*** Begin section ***
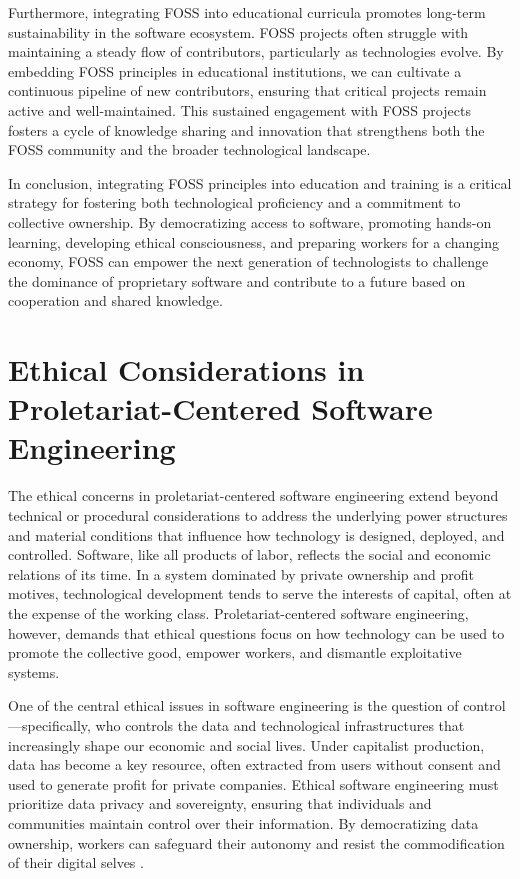 \begin{refsection}
Furthermore, integrating FOSS into educational curricula promotes long-term sustainability in the software ecosystem. FOSS projects often struggle with maintaining a steady flow of contributors, particularly as technologies evolve. By embedding FOSS principles in educational institutions, we can cultivate a continuous pipeline of new contributors, ensuring that critical projects remain active and well-maintained. This sustained engagement with FOSS projects fosters a cycle of knowledge sharing and innovation that strengthens both the FOSS community and the broader technological landscape.

In conclusion, integrating FOSS principles into education and training is a critical strategy for fostering both technological proficiency and a commitment to collective ownership. By democratizing access to software, promoting hands-on learning, developing ethical consciousness, and preparing workers for a changing economy, FOSS can empower the next generation of technologists to challenge the dominance of proprietary software and contribute to a future based on cooperation and shared knowledge.

\section{Ethical Considerations in Proletariat-Centered Software Engineering}

The ethical concerns in proletariat-centered software engineering extend beyond technical or procedural considerations to address the underlying power structures and material conditions that influence how technology is designed, deployed, and controlled. Software, like all products of labor, reflects the social and economic relations of its time. In a system dominated by private ownership and profit motives, technological development tends to serve the interests of capital, often at the expense of the working class. Proletariat-centered software engineering, however, demands that ethical questions focus on how technology can be used to promote the collective good, empower workers, and dismantle exploitative systems.

One of the central ethical issues in software engineering is the question of control—specifically, who controls the data and technological infrastructures that increasingly shape our economic and social lives. Under capitalist production, data has become a key resource, often extracted from users without consent and used to generate profit for private companies. Ethical software engineering must prioritize data privacy and sovereignty, ensuring that individuals and communities maintain control over their information. By democratizing data ownership, workers can safeguard their autonomy and resist the commodification of their digital selves \cite[pp.~120-122]{fuchs2014}. 


\end{refsection}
*** End section ***
Exercise directions — All entries need to be duplicated exactly, apart from the images.

Exercise result —
 \begin{refsection}
Furthermore, integrating FOSS into educational curricula promotes long-term sustainability in the software ecosystem. FOSS projects often struggle with maintaining a steady flow of contributors, particularly as technologies evolve. By embedding FOSS principles in educational institutions, we can cultivate a continuous pipeline of new contributors, ensuring that critical projects remain active and well-maintained. This sustained engagement with FOSS projects fosters a cycle of knowledge sharing and innovation that strengthens both the FOSS community and the broader technological landscape.

In conclusion, integrating FOSS principles into education and training is a critical strategy for fostering both technological proficiency and a commitment to collective ownership. By democratizing access to software, promoting hands-on learning, developing ethical consciousness, and preparing workers for a changing economy, FOSS can empower the next generation of technologists to challenge the dominance of proprietary software and contribute to a future based on cooperation and shared knowledge.

\section{Ethical Considerations in Proletariat-Centered Software Engineering}

The ethical concerns in proletariat-centered software engineering extend beyond technical or procedural considerations to address the underlying power structures and material conditions that influence how technology is designed, deployed, and controlled. Software, like all products of labor, reflects the social and economic relations of its time. In a system dominated by private ownership and profit motives, technological development tends to serve the interests of capital, often at the expense of the working class. Proletariat-centered software engineering, however, demands that ethical questions focus on how technology can be used to promote the collective good, empower workers, and dismantle exploitative systems.

One of the central ethical issues in software engineering is the question of control—specifically, who controls the data and technological infrastructures that increasingly shape our economic and social lives. Under capitalist production, data has become a key resource, often extracted from users without consent and used to generate profit for private companies. Ethical software engineering must prioritize data privacy and sovereignty, ensuring that individuals and communities maintain control over their information. By democratizing data ownership, workers can safeguard their autonomy and resist the commodification of their digital selves \cite[pp.~120-122]{fuchs2014}. 


\end{refsection}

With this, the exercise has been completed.